田辺市の上秋津小学校で、1976年に埋められたタイムカプセルが50年ぶりに開封された。旧校舎を活用する地域施設で行われ、当時の児童や教諭らが文集や写真を手に思い出を語り合った。今後は展示や創立150周年記念式典につながる予定だ。

半世紀の記憶が掘り起こされる 上秋津小のタイムカプセル開封
©イラスト AI生成 :岡田 美穂/プレスリリースジェーピー

半世紀前の学びと遊びがよみがえる

和歌山県田辺市上秋津の秋津野ガルテンで11日、1976年(昭和51年)に埋められた上秋津小学校のタイムカプセルが掘り起こされ、開封のセレモニーが行われた。開封には当時の在校生や教諭、地域関係者らが参加し、写真や文集、使っていた道具類を確認して思い出に浸った。

この開封は同校の創立150周年事業の一環で、育友会を中心とした実行委員会が企画したものである。カプセルに収められていたのは、当時の1〜6年生(1964年4月〜1970年3月生まれ)208人が持ち寄った文集や写真、絵や書のほか、ボールや靴、ランドセル、教科書、漫画本などの日用品だった。

「半世紀の時を超えて当時の姿がよみがえり、世代を超えて語り合い、絆をさらに深めるきっかけになればと思う」

開会式では町内会副会長の岡本浩さん(48)がこう述べ、続いて当時の保護者代表・原和男さん(85)が学校の長い歴史を振り返った。

旧校舎と地域施設、世代が交わる場に

上秋津小学校はすでに高台の新校舎へ移転しており、旧校舎は地域の交流拠点「秋津野ガルテン」として活用されている。タイムカプセルは旧校舎玄関前に埋められていたため、掘り出しと開封は秋津野ガルテンの敷地で行われた。

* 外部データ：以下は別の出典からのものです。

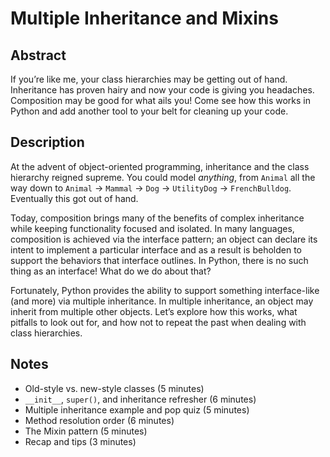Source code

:# Multiple Inheritance and Mixins

## Abstract

If you’re like me, your class hierarchies may be getting out of hand.
Inheritance has proven hairy and now your code is giving you headaches.
Composition may be good for what ails you!
Come see how this works in Python and add another tool to your belt for cleaning up your code.


## Description

At the advent of object-oriented programming, inheritance and the class hierarchy reigned supreme.
You could model _anything_, from `Animal` all the way down to `Animal` -> `Mammal` -> `Dog` -> `UtilityDog` -> `FrenchBulldog`.
Eventually this got out of hand.

Today, composition brings many of the benefits of complex inheritance while keeping functionality focused and isolated.
In many languages, composition is achieved via the interface pattern; an object can declare its intent to implement a particular interface and as a result is beholden to support the behaviors that interface outlines.
In Python, there is no such thing as an interface!
What do we do about that?

Fortunately, Python provides the ability to support something interface-like (and more) via multiple inheritance.
In multiple inheritance, an object may inherit from multiple other objects.
Let’s explore how this works, what pitfalls to look out for, and how not to repeat the past when dealing with class hierarchies.


## Notes

* Old-style vs. new-style classes (5 minutes)
* `__init__`, `super()`, and inheritance refresher (6 minutes)
* Multiple inheritance example and pop quiz (5 minutes)
* Method resolution order (6 minutes)
* The Mixin pattern (5 minutes)
* Recap and tips (3 minutes)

セレモニーには当時の在校生47人と教諭2人、地元関係者らが参加。掘り起こしたカプセルは人数ごとに中身を点検し、見つけた写真や作文を取り出して互いに見せ合いながら当時の出来事を語り合っていた。似顔絵を手に記念撮影する場面も見られた。

今後の展示と記念行事

発見された品はまず、秋まで同地の上秋津農村環境改善センターで展示される。その後、来年3月末までは上秋津小学校で保管され、11月29日に同校体育館で予定されている創立150周年の記念式典へとつながる計画だ。実行委の芝翼委員長(45)は、地域の幅広い世代が交流する機会になることを期待している。

時期内容
1976年11月タイムカプセル埋設
2026年7月11日タイムカプセル開封(秋津野ガルテン)
〜2026年8月末上秋津農村環境改善センターで展示
2026年9月〜2027年3月末上秋津小学校で保管・展示
2026年11月29日創立150周年記念式典(上秋津小体育館)

地域の記憶をどう継承するか

今回の開封は単なる過去の回顧にとどまらない。旧校舎を拠点とする秋津野ガルテンと学校、地域住民が連携している点は、地域資源を活かした歴史継承の一例と言える。参加した元児童らは、遠方から参加した人も含め「久しぶりに会えて良かった」「当時の写真が懐かしい」と口々に述べ、世代間の交流が生まれたことを喜んでいた。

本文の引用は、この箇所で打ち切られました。